═════ Data shown

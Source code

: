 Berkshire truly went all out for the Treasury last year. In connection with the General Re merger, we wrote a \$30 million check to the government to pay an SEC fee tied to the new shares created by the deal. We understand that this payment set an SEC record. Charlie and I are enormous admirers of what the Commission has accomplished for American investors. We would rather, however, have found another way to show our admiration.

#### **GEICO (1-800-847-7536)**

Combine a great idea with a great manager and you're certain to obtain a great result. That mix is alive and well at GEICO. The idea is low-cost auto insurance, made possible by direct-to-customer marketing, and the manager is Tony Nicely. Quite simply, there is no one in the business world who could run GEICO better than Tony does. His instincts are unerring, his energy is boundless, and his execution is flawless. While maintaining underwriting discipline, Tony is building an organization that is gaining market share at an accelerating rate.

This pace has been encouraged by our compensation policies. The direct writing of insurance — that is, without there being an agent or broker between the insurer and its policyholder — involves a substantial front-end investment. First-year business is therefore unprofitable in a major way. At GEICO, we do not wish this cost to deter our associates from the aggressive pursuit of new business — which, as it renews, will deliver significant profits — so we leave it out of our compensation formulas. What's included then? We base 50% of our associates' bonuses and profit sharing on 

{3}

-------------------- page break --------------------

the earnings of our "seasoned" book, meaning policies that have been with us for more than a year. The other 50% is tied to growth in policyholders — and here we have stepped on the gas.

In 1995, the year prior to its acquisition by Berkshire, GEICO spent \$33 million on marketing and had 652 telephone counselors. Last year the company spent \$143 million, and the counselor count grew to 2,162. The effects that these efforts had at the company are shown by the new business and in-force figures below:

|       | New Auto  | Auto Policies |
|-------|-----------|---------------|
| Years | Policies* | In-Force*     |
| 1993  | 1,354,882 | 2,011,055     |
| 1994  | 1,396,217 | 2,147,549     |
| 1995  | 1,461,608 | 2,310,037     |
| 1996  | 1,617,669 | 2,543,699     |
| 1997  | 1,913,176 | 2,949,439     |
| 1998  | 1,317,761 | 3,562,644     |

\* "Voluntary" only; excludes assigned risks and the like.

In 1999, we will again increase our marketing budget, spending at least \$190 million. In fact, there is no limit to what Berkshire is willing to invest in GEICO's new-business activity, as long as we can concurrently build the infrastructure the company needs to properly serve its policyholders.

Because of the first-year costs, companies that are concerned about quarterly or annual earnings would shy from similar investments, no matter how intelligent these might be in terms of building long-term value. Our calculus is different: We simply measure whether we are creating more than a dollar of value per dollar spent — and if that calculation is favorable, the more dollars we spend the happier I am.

══════════

_What needs to be done_
Reproduce the final stretch of the data above: every line from the one holding "Auto Policies |" through the end, inclusive, exactly as written and nothing else.

_Output_
|       | New Auto  | Auto Policies |
|-------|-----------|---------------|
| Years | Policies* | In-Force*     |
| 1993  | 1,354,882 | 2,011,055     |
| 1994  | 1,396,217 | 2,147,549     |
| 1995  | 1,461,608 | 2,310,037     |
| 1996  | 1,617,669 | 2,543,699     |
| 1997  | 1,913,176 | 2,949,439     |
| 1998  | 1,317,761 | 3,562,644     |

\* "Voluntary" only; excludes assigned risks and the like.

In 1999, we will again increase our marketing budget, spending at least \$190 million. In fact, there is no limit to what Berkshire is willing to invest in GEICO's new-business activity, as long as we can concurrently build the infrastructure the company needs to properly serve its policyholders.

Because of the first-year costs, companies that are concerned about quarterly or annual earnings would shy from similar investments, no matter how intelligent these might be in terms of building long-term value. Our calculus is different: We simply measure whether we are creating more than a dollar of value per dollar spent — and if that calculation is favorable, the more dollars we spend the happier I am.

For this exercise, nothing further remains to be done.